» Exercise
Report each line from the records where the string "accuracy" turns up.

» Material supplied
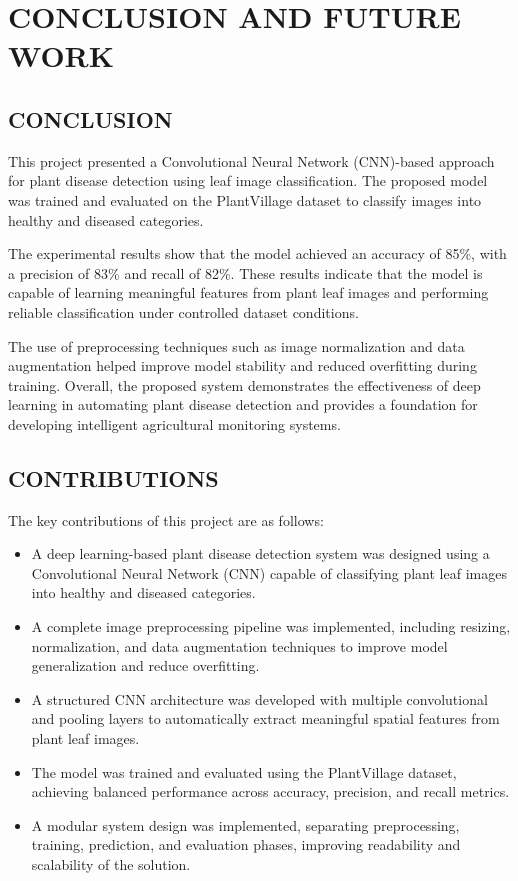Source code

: \documentclass[12pt]{report}
\begin{document}
\chapter{CONCLUSION AND FUTURE WORK}

\section{CONCLUSION}

This project presented a Convolutional Neural Network (CNN)-based approach for plant disease detection using leaf image classification. The proposed model was trained and evaluated on the PlantVillage dataset to classify images into healthy and diseased categories.

The experimental results show that the model achieved an accuracy of 85\%, with a precision of 83\% and recall of 82\%. These results indicate that the model is capable of learning meaningful features from plant leaf images and performing reliable classification under controlled dataset conditions.

The use of preprocessing techniques such as image normalization and data augmentation helped improve model stability and reduced overfitting during training. Overall, the proposed system demonstrates the effectiveness of deep learning in automating plant disease detection and provides a foundation for developing intelligent agricultural monitoring systems.

\section{CONTRIBUTIONS}

The key contributions of this project are as follows:

\begin{itemize}
\item A deep learning-based plant disease detection system was designed using a Convolutional Neural Network (CNN) capable of classifying plant leaf images into healthy and diseased categories.

\item A complete image preprocessing pipeline was implemented, including resizing, normalization, and data augmentation techniques to improve model generalization and reduce overfitting.

\item A structured CNN architecture was developed with multiple convolutional and pooling layers to automatically extract meaningful spatial features from plant leaf images.

\item The model was trained and evaluated using the PlantVillage dataset, achieving balanced performance across accuracy, precision, and recall metrics.

\item A modular system design was implemented, separating preprocessing, training, prediction, and evaluation phases, improving readability and scalability of the solution.
\end{itemize}
\end{document}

» Answer box
The experimental results show that the model achieved an accuracy of 85\%, with a precision of 83\% and recall of 82\%. These results indicate that the model is capable of learning meaningful features from plant leaf images and performing reliable classification under controlled dataset conditions.
\item The model was trained and evaluated using the PlantVillage dataset, achieving balanced performance across accuracy, precision, and recall metrics.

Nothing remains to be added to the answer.